Pourtant, on se rend vite compte que "La Tache" est bien plus qu’une chronique directe et acerbe d’une Américaine corrompue, et que le roman de Roth dépasse de loin la simple critique pour rejoindre le rang des livres dont on se souvient longtemps après les avoir refermés.
D’abord, les personnages sont une des forces indéniables du roman. Bien plus que des outils commodes pour condamner l’ordre social, ce sont des individus à la personnalité complexe que Roth invente, des êtres porteurs d’une vision du monde unique, dont on se plaît à découvrir progressivement l’identité et dont l’auteur sonde admirablement l’intériorité, de manière à la fois subtile et crue.
Car ce que Roth maîtrise également, c’est l’écriture. Mêlant exploration habile de la psyché tourmentée de ses personnages, description ironique voire parfois comique de l’hypocrisie américaine et style brutal et direct, le romancier jongle admirablement avec tous les registres.
Si le roman captive, c’est également par sa construction. Le va-et-vient entre passé et présent déjà, vient éclairer les agissements des protagonistes et interroge le lecteur sur le poids du passé et la capacité des individus à s’en extraire. Le dévoilement progressif des secrets des personnages ensuite, ne donne pas uniquement au roman une part de mystère et de non-dit qui contribue à le rendre séduisant, mais sert également à porter une réflexion sur la liberté, l’identité et les relations sociales qui dépasse de loin la simple satire des moeurs américaines. Enfin, impossible de ne pas saluer le lien habilement tissé par Roth entre tous ces personnages, tous membres d’une même société, mais aussi tous confrontés à des interrogations qui touchent à la vie, la mort ou la place dans la société, questionnements existentiels que l’auteur décrit tantôt avec une originalité et une finesse rare, tantôt avec une sécheresse qui prend aux tripes.

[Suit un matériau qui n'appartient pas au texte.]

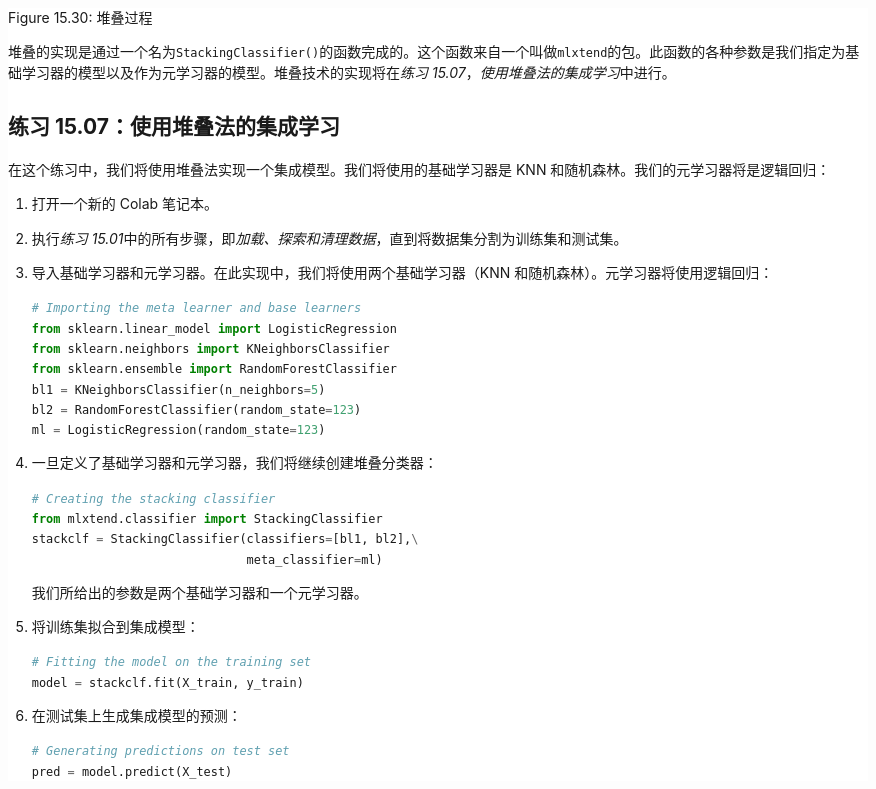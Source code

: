Figure 15.30: 堆叠过程

堆叠的实现是通过一个名为`StackingClassifier()`的函数完成的。这个函数来自一个叫做`mlxtend`的包。此函数的各种参数是我们指定为基础学习器的模型以及作为元学习器的模型。堆叠技术的实现将在*练习 15.07*，*使用堆叠法的集成学习*中进行。

## 练习 15.07：使用堆叠法的集成学习

在这个练习中，我们将使用堆叠法实现一个集成模型。我们将使用的基础学习器是 KNN 和随机森林。我们的元学习器将是逻辑回归：

1.  打开一个新的 Colab 笔记本。

1.  执行*练习 15.01*中的所有步骤，即*加载、探索和清理数据*，直到将数据集分割为训练集和测试集。

1.  导入基础学习器和元学习器。在此实现中，我们将使用两个基础学习器（KNN 和随机森林）。元学习器将使用逻辑回归：

    ```py
    # Importing the meta learner and base learners
    from sklearn.linear_model import LogisticRegression
    from sklearn.neighbors import KNeighborsClassifier
    from sklearn.ensemble import RandomForestClassifier
    bl1 = KNeighborsClassifier(n_neighbors=5)
    bl2 = RandomForestClassifier(random_state=123)
    ml = LogisticRegression(random_state=123)
    ```

1.  一旦定义了基础学习器和元学习器，我们将继续创建堆叠分类器：

    ```py
    # Creating the stacking classifier
    from mlxtend.classifier import StackingClassifier
    stackclf = StackingClassifier(classifiers=[bl1, bl2],\
                                  meta_classifier=ml)
    ```

    我们所给出的参数是两个基础学习器和一个元学习器。

1.  将训练集拟合到集成模型：

    ```py
    # Fitting the model on the training set
    model = stackclf.fit(X_train, y_train)
    ```

1.  在测试集上生成集成模型的预测：

    ```py
    # Generating predictions on test set
    pred = model.predict(X_test)
    ```
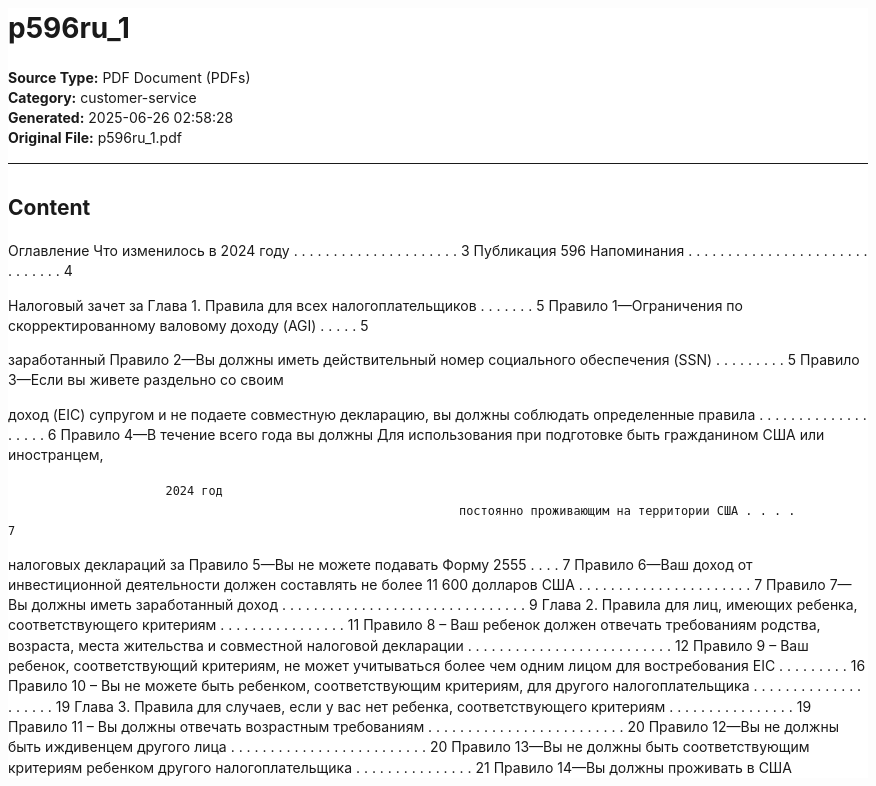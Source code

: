 ﻿# p596ru_1

**Source Type:** PDF Document (PDFs)  
**Category:** customer-service  
**Generated:** 2025-06-26 02:58:28  
**Original File:** p596ru_1.pdf

---

## Content

Оглавление
                                                            Что изменилось в 2024 году . . . . . . . . . . . . . . . . . . . . . 3
Публикация 596                                              Напоминания . . . . . . . . . . . . . . . . . . . . . . . . . . . . . . 4



Налоговый зачет за
                                                            Глава 1. Правила для всех налогоплательщиков . . . . . . .                    5
                                                                Правило 1—Ограничения по
                                                                   скорректированному валовому доходу (AGI) . . . . .                     5


заработанный
                                                                Правило 2—Вы должны иметь действительный
                                                                   номер социального обеспечения (SSN) . . . . . . . . .                  5
                                                                Правило 3—Если вы живете раздельно со своим

доход (EIC)                                                        супругом и не подаете совместную
                                                                   декларацию, вы должны соблюдать
                                                                   определенные правила . . . . . . . . . . . . . . . . . . .             6
                                                                Правило 4—В течение всего года вы должны
Для использования при подготовке                                   быть гражданином США или иностранцем,

                          2024 год
                                                                   постоянно проживающим на территории США . . . .                        7
налоговых деклараций за                                         Правило 5—Вы не можете подавать Форму 2555 . . . .                        7
                                                                Правило 6—Ваш доход от инвестиционной
                                                                   деятельности должен составлять не более 11
                                                                   600 долларов США . . . . . . . . . . . . . . . . . . . . . .           7
                                                                Правило 7—Вы должны иметь заработанный
                                                                   доход . . . . . . . . . . . . . . . . . . . . . . . . . . . . . . .    9
                                                            Глава 2. Правила для лиц, имеющих ребенка,
                                                                соответствующего критериям . . . . . . . . . . . . . . . .               11
                                                                Правило 8 – Ваш ребенок должен отвечать
                                                                   требованиям родства, возраста, места
                                                                   жительства и совместной налоговой
                                                                   декларации . . . . . . . . . . . . . . . . . . . . . . . . . .        12
                                                                Правило 9 – Ваш ребенок, соответствующий
                                                                   критериям, не может учитываться более чем
                                                                   одним лицом для востребования EIC . . . . . . . . .                   16
                                                                Правило 10 – Вы не можете быть ребенком,
                                                                   соответствующим критериям, для другого
                                                                   налогоплательщика . . . . . . . . . . . . . . . . . . . .             19
                                                            Глава 3. Правила для случаев, если у вас нет ребенка,
                                                                соответствующего критериям . . . . . . . . . . . . . . . .               19
                                                                Правило 11 – Вы должны отвечать возрастным
                                                                   требованиям . . . . . . . . . . . . . . . . . . . . . . . . .         20
                                                                Правило 12—Вы не должны быть иждивенцем
                                                                   другого лица . . . . . . . . . . . . . . . . . . . . . . . . .        20
                                                                Правило 13—Вы не должны быть
                                                                   соответствующим критериям ребенком
                                                                   другого налогоплательщика . . . . . . . . . . . . . . .               21
                                                                Правило 14—Вы должны проживать в США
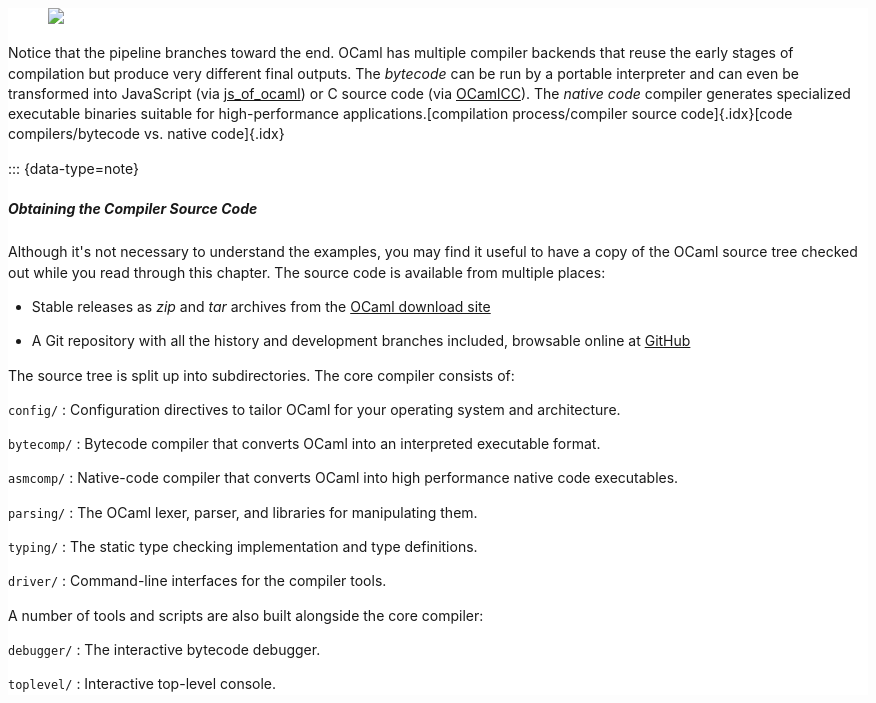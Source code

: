 <figure style="float: 0">
  <img src="images/front-end/pipeline.png"/>
</figure>


Notice that the pipeline branches toward the end. OCaml has multiple compiler
backends that reuse the early stages of compilation but produce very
different final outputs. The *bytecode* can be run by a portable interpreter
and can even be transformed into JavaScript (via
[js_of_ocaml](http://ocsigen.org/js_of_ocaml)) or C source code (via
[OCamlCC](https://github.com/ocaml-bytes/ocamlcc)). The *native code*
compiler generates specialized executable binaries suitable for
high-performance applications.[compilation process/compiler source
code]{.idx}[code compilers/bytecode vs. native code]{.idx}

::: {data-type=note}
##### Obtaining the Compiler Source Code

Although it's not necessary to understand the examples, you may find it
useful to have a copy of the OCaml source tree checked out while you read
through this chapter. The source code is available from multiple places:

- Stable releases as <em class="filename">zip</em> and
  <em class="filename">tar</em> archives from the
  [OCaml download site](http://ocaml.org/docs/install.html)

- A Git repository with all the history and development branches included,
  browsable online at [GitHub](https://github.com/ocaml/ocaml)

The source tree is split up into subdirectories. The core compiler consists
of:

`config/`
: Configuration directives to tailor OCaml for your operating system and
  architecture.

`bytecomp/`
: Bytecode compiler that converts OCaml into an interpreted executable format.

`asmcomp/`
: Native-code compiler that converts OCaml into high performance native code executables.

`parsing/`
: The OCaml lexer, parser, and libraries for manipulating them.

`typing/`
: The static type checking implementation and type definitions.

`driver/`
: Command-line interfaces for the compiler tools.

A number of tools and scripts are also built alongside the core compiler:

`debugger/`
: The interactive bytecode debugger.

`toplevel/`
: Interactive top-level console.
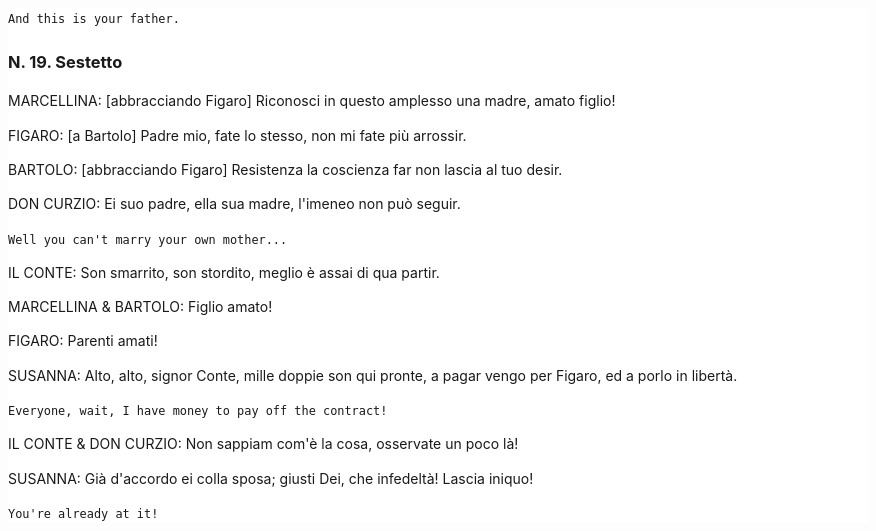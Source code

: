     And this is your father.



### N. 19. Sestetto

MARCELLINA:
[abbracciando Figaro]
Riconosci in questo amplesso
una madre, amato figlio!

FIGARO:
[a Bartolo]
Padre mio, fate lo stesso,
non mi fate più arrossir.

BARTOLO:
[abbracciando Figaro]
Resistenza la coscienza
far non lascia al tuo desir.


DON CURZIO:
Ei suo padre, ella sua madre,
l'imeneo non può seguir.

    Well you can't marry your own mother...


IL CONTE:
Son smarrito, son stordito,
meglio è assai di qua partir.

MARCELLINA & BARTOLO:
Figlio amato!

FIGARO:
Parenti amati!

SUSANNA:
Alto, alto, signor Conte,
mille doppie son qui pronte,
a pagar vengo per Figaro,
ed a porlo in libertà.

    Everyone, wait, I have money to pay off the contract!


IL CONTE & DON CURZIO:
Non sappiam com'è la cosa,
osservate un poco là!

SUSANNA:
Già d'accordo ei colla sposa;
giusti Dei, che infedeltà!
Lascia iniquo!

    You're already at it!
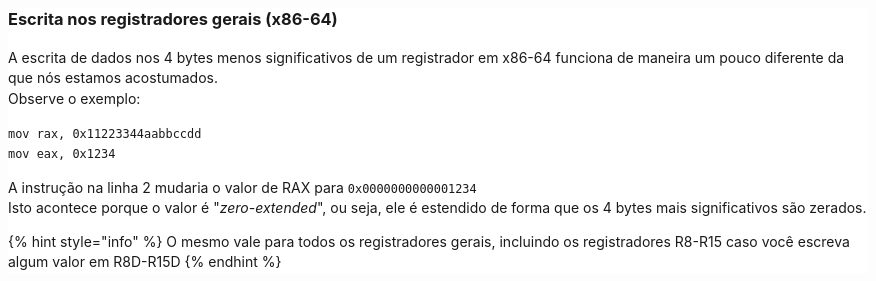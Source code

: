 ### Escrita nos registradores gerais \(x86-64\)

A escrita de dados nos 4 bytes menos significativos de um registrador em x86-64 funciona de maneira um pouco diferente da que nós estamos acostumados.  
Observe o exemplo:

```text
mov rax, 0x11223344aabbccdd
mov eax, 0x1234
```

A instrução na linha 2 mudaria o valor de RAX para `0x0000000000001234`  
Isto acontece porque o valor é "_zero-extended_", ou seja, ele é estendido de forma que os 4 bytes mais significativos são zerados.

{% hint style="info" %}
O mesmo vale para todos os registradores gerais, incluindo os registradores R8-R15 caso você escreva algum valor em R8D-R15D
{% endhint %}

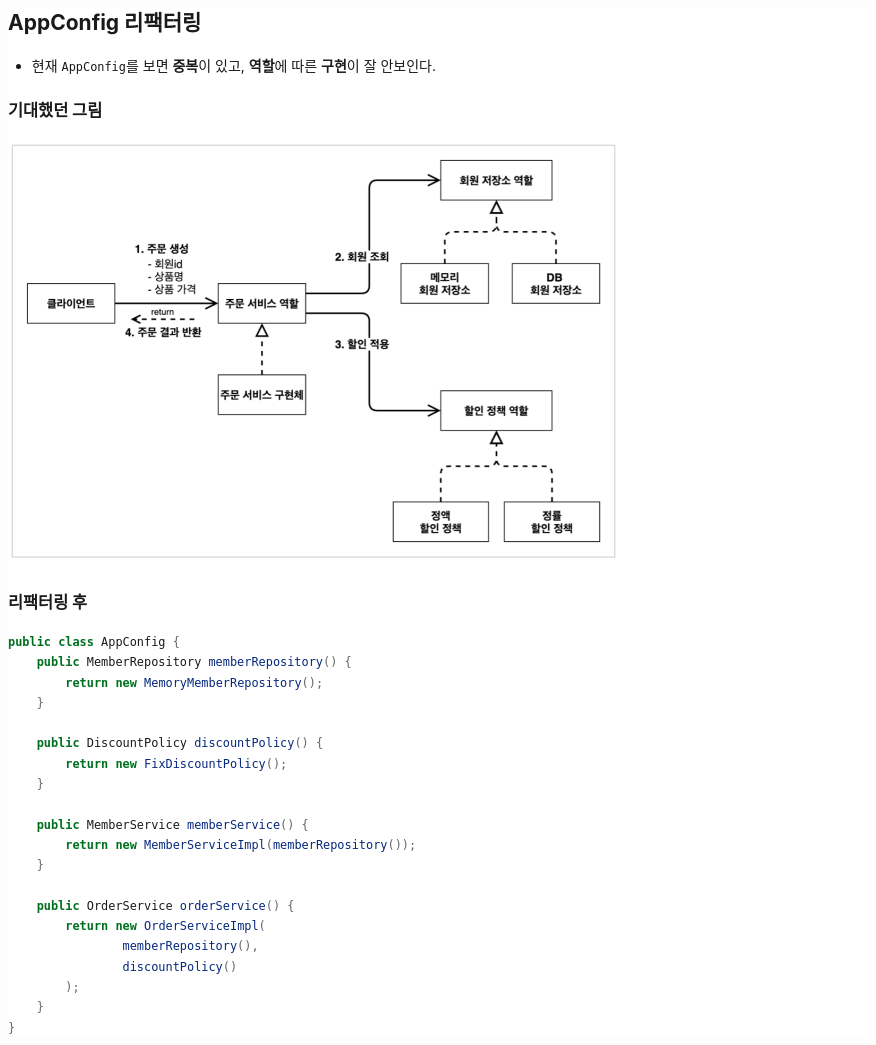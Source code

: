 ## AppConfig 리팩터링
* 현재 `AppConfig`를 보면 **중복**이 있고, **역할**에 따른 **구현**이 잘 안보인다.

### 기대했던 그림
![img_6.png](img_6.png)

### 리팩터링 후
```java
public class AppConfig {
    public MemberRepository memberRepository() {
        return new MemoryMemberRepository();
    }

    public DiscountPolicy discountPolicy() {
        return new FixDiscountPolicy();
    }

    public MemberService memberService() {
        return new MemberServiceImpl(memberRepository());
    }

    public OrderService orderService() {
        return new OrderServiceImpl(
                memberRepository(),
                discountPolicy()
        );
    }
}
```
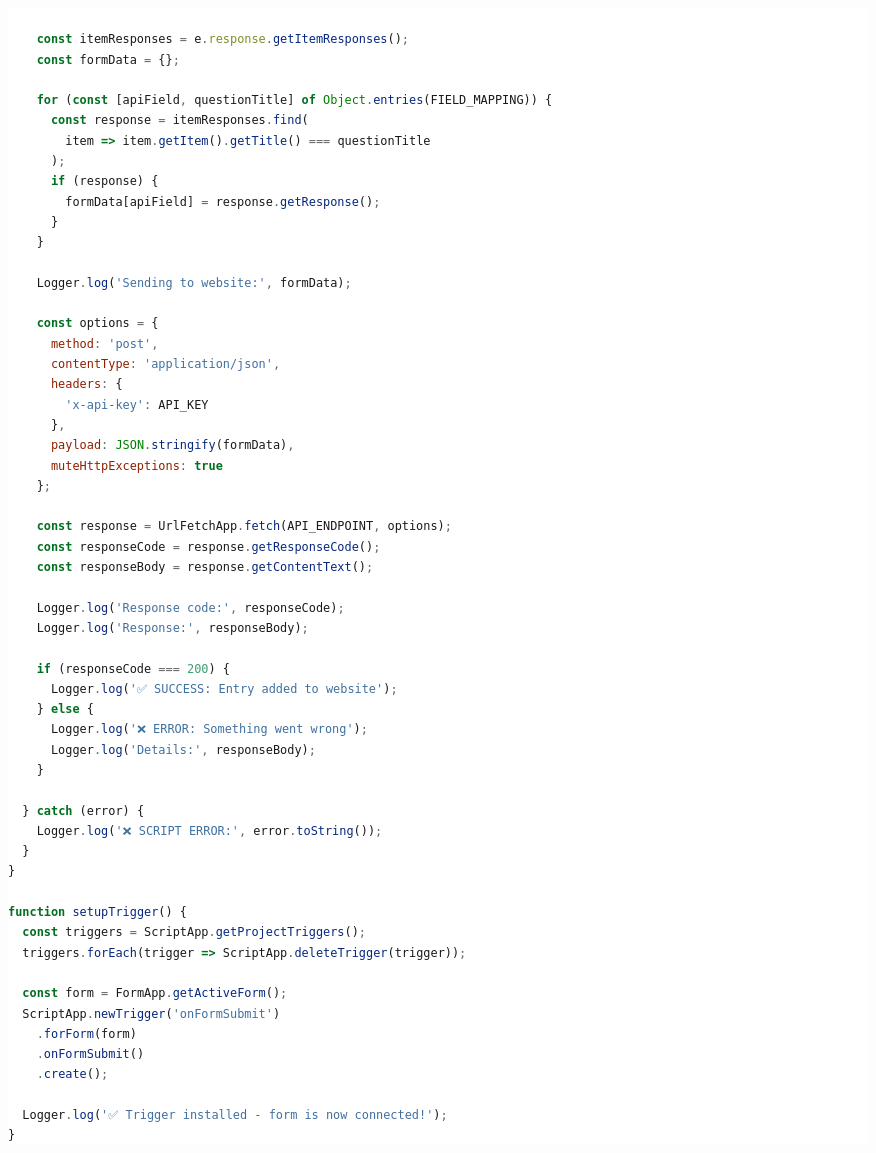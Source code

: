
 ```javascript

    const itemResponses = e.response.getItemResponses();
    const formData = {};

    for (const [apiField, questionTitle] of Object.entries(FIELD_MAPPING)) {
      const response = itemResponses.find(
        item => item.getItem().getTitle() === questionTitle
      );
      if (response) {
        formData[apiField] = response.getResponse();
      }
    }

    Logger.log('Sending to website:', formData);

    const options = {
      method: 'post',
      contentType: 'application/json',
      headers: {
        'x-api-key': API_KEY
      },
      payload: JSON.stringify(formData),
      muteHttpExceptions: true
    };

    const response = UrlFetchApp.fetch(API_ENDPOINT, options);
    const responseCode = response.getResponseCode();
    const responseBody = response.getContentText();

    Logger.log('Response code:', responseCode);
    Logger.log('Response:', responseBody);

    if (responseCode === 200) {
      Logger.log('✅ SUCCESS: Entry added to website');
    } else {
      Logger.log('❌ ERROR: Something went wrong');
      Logger.log('Details:', responseBody);
    }

  } catch (error) {
    Logger.log('❌ SCRIPT ERROR:', error.toString());
  }
}

function setupTrigger() {
  const triggers = ScriptApp.getProjectTriggers();
  triggers.forEach(trigger => ScriptApp.deleteTrigger(trigger));

  const form = FormApp.getActiveForm();
  ScriptApp.newTrigger('onFormSubmit')
    .forForm(form)
    .onFormSubmit()
    .create();

  Logger.log('✅ Trigger installed - form is now connected!');
}
```
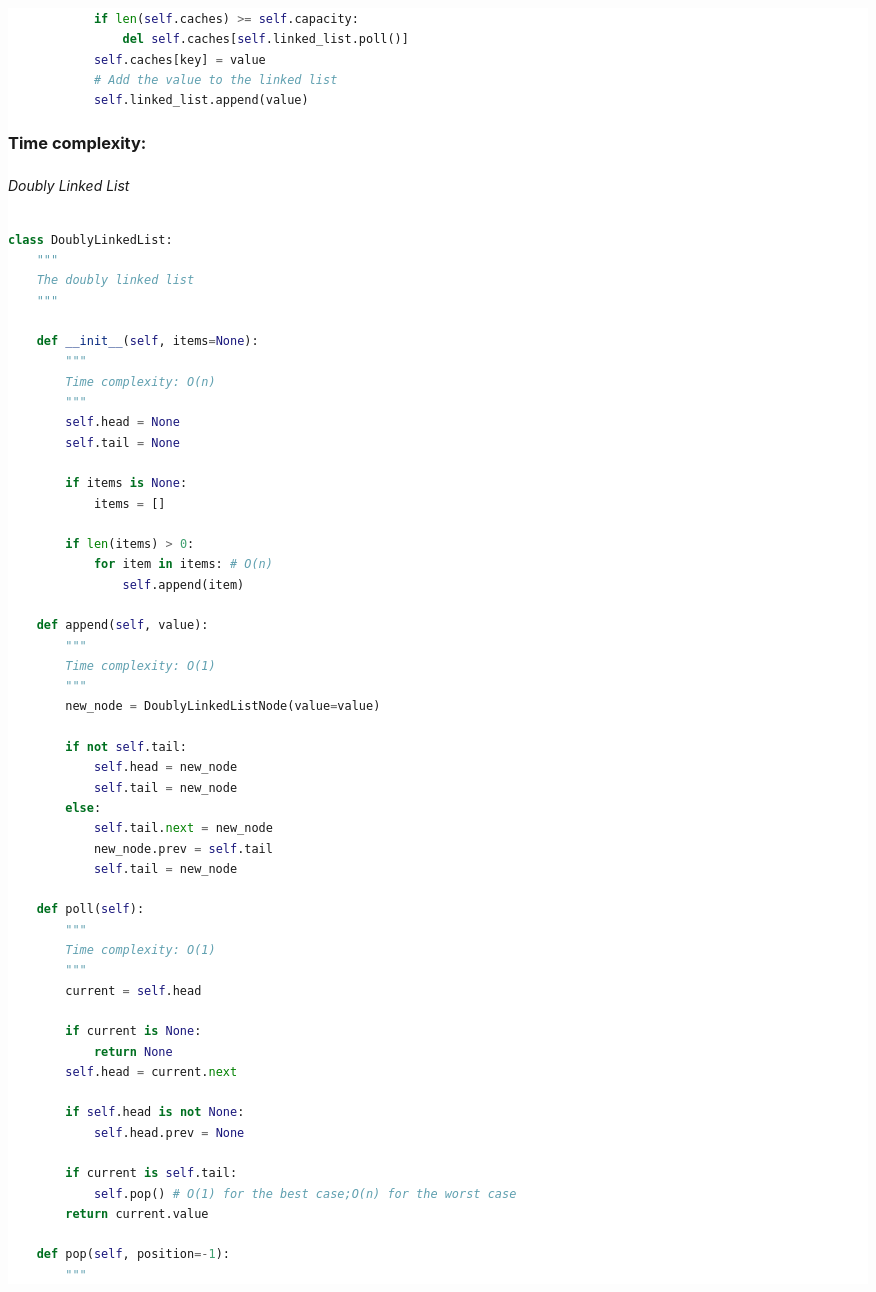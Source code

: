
 ```python
            if len(self.caches) >= self.capacity:
                del self.caches[self.linked_list.poll()]
            self.caches[key] = value
            # Add the value to the linked list
            self.linked_list.append(value)
```

### Time complexity:
###### Doubly Linked List

```python
class DoublyLinkedList:
    """
    The doubly linked list
    """

    def __init__(self, items=None):
        """
        Time complexity: O(n)
        """
        self.head = None
        self.tail = None

        if items is None:
            items = []

        if len(items) > 0:
            for item in items: # O(n)
                self.append(item)

    def append(self, value):
        """
        Time complexity: O(1)
        """
        new_node = DoublyLinkedListNode(value=value)

        if not self.tail:
            self.head = new_node
            self.tail = new_node
        else:
            self.tail.next = new_node
            new_node.prev = self.tail
            self.tail = new_node

    def poll(self):
        """
        Time complexity: O(1)
        """
        current = self.head

        if current is None:
            return None
        self.head = current.next

        if self.head is not None:
            self.head.prev = None

        if current is self.tail:
            self.pop() # O(1) for the best case;O(n) for the worst case
        return current.value
    
    def pop(self, position=-1):
        """
```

C’est enfin le fait que le lecteur envisage une partie des faits à travers le regard du narrateur qui forge la singularité du roman. Très vite en effet, on s’attache à ce personnage dont on sait peu de choses, mais dont le regard tour à tour ironique, lucide, optimiste et pertinent sur les choses donne au roman un souffle incontestable.
Alors certes - et pour reprendre les mots de son auteur - "La Tache" est un « thermomètre dans le cul de l’Amérique ». Mais c’est aussi, et surtout, un roman qui porte une réflexion sur l’Homme et la Société, et interpelle par la force de son style, la complexité de ses personnages et l’habileté de sa construction.
Finalement, ce que l’on peut saluer dans ce roman à succès, c’est une alchimie maîtrisée. Si l’auteur sait crûment décrire les relations entre un professeur retraité et une femme de ménage de 25 ans et mettre en scène des destins très différents afin de mener une critique efficace de la société américaine, il sait aussi manier habilement la langue pour écrire des lignes poignantes sur la solitude, les relations familiales ou la liberté. Chapeau, Monsieur Roth.